Top 10 de Karl : Meilleurs films de 2013

Photo Par Karl Filion

Ce traditionnel bilan de fin d'année se veut à l'image de celle qui se termine : éclectique, émouvante mais amusante aussi, parsemée de découvertes enthousiasmantes et de films inattendus, mais surtout, très humblement, à l'image des mes goûts. Elle recense mes surprises, mes moments forts... Il est toujours agréable de revisiter les films vus au cours de l'année qui s'achève afin de se remémorer certaines des émotions que l'on a vécues, et il y a une certaine excitation à revoir tel ou tel film afin de se rafraîchir la mémoire et terminer ce classement le plus honnêtement possible. Un exercice amusant, mais difficile, parce que tout ça est toujours en mouvement...

On regrette de ne pas avoir vu certains films qui ont marqué l'année tels que The Broken Circle Breakdown, Pain and Gain et le documentaire The Act of Killing. Sans oublier Camille Claudel 1915 que je me promets de rattraper avant... 2015.

L'honorifique onzième place est cette année décernée à Heli et à Au nom du fils, deux films complètement différents qui se sont tous les deux avéré être des surprises indescriptibles, l'un dans la violence, l'autre dans la comédie (et la violence). Le météore, le très beau film de François Delisle, est aussi passé bien près de se faire une place dans ce top 10. Et Amour, du grand Michael Haneke, qui finalement n'y est pas.
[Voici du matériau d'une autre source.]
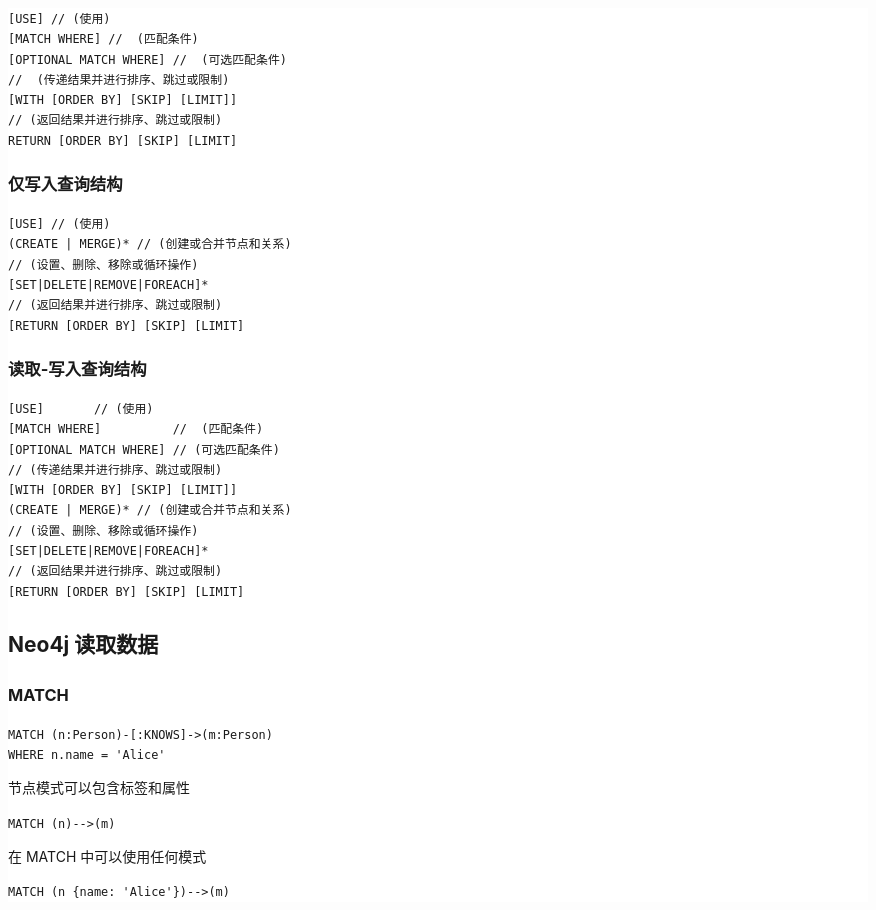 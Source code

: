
 ```cypher
[USE] // (使用)
[MATCH WHERE] //  (匹配条件)
[OPTIONAL MATCH WHERE] //  (可选匹配条件)
//  (传递结果并进行排序、跳过或限制)
[WITH [ORDER BY] [SKIP] [LIMIT]]
// (返回结果并进行排序、跳过或限制)
RETURN [ORDER BY] [SKIP] [LIMIT]
```

### 仅写入查询结构

```cypher
[USE] // (使用)
(CREATE | MERGE)* // (创建或合并节点和关系)
// (设置、删除、移除或循环操作)
[SET|DELETE|REMOVE|FOREACH]*
// (返回结果并进行排序、跳过或限制)
[RETURN [ORDER BY] [SKIP] [LIMIT]
```

### 读取-写入查询结构

```cypher
[USE]       // (使用)
[MATCH WHERE]          //  (匹配条件)
[OPTIONAL MATCH WHERE] // (可选匹配条件)
// (传递结果并进行排序、跳过或限制)
[WITH [ORDER BY] [SKIP] [LIMIT]]
(CREATE | MERGE)* // (创建或合并节点和关系)
// (设置、删除、移除或循环操作)
[SET|DELETE|REMOVE|FOREACH]*
// (返回结果并进行排序、跳过或限制)
[RETURN [ORDER BY] [SKIP] [LIMIT]
```

Neo4j 读取数据
---

### MATCH

```cypher
MATCH (n:Person)-[:KNOWS]->(m:Person)
WHERE n.name = 'Alice'
```

节点模式可以包含标签和属性

```cypher
MATCH (n)-->(m)
```

在 MATCH 中可以使用任何模式

```cypher
MATCH (n {name: 'Alice'})-->(m)
```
Comme à l'habitude, les films admissibles sont ceux qui ont pris l'affiche au Québec entre le 1er janvier et le 31 décembre 2013, toutes origines confondues, ce qui élimine malheureusement de la course les magnifiques Le passé et La grande bellezza, qui prendront l'affiche en début d'année 2014 seulement.

10. Nebraska (critique)

Nebraska fait partie de ces films qui s'apprécient davantage avec le temps. On se rend compte au fil des jours - et tout particulièrement dans un contexte de bilan comme celui-ci - que les thèmes du film, ainsi que son humour délicat et sensible, ont eu un grand impact sur nous. Le film d'Alexander Payne est parmi les plus émouvants de l'année, c'est un long métrage simple, mais efficace, très bien joué, très drôle, qui évoque des thématiques humaines sans la surenchère de pathos habituels du cinéma américain. Sa finale est bouleversante, son regard sur l'Amérique empathique, mais sévère. C'est un bien beau petit-grand film.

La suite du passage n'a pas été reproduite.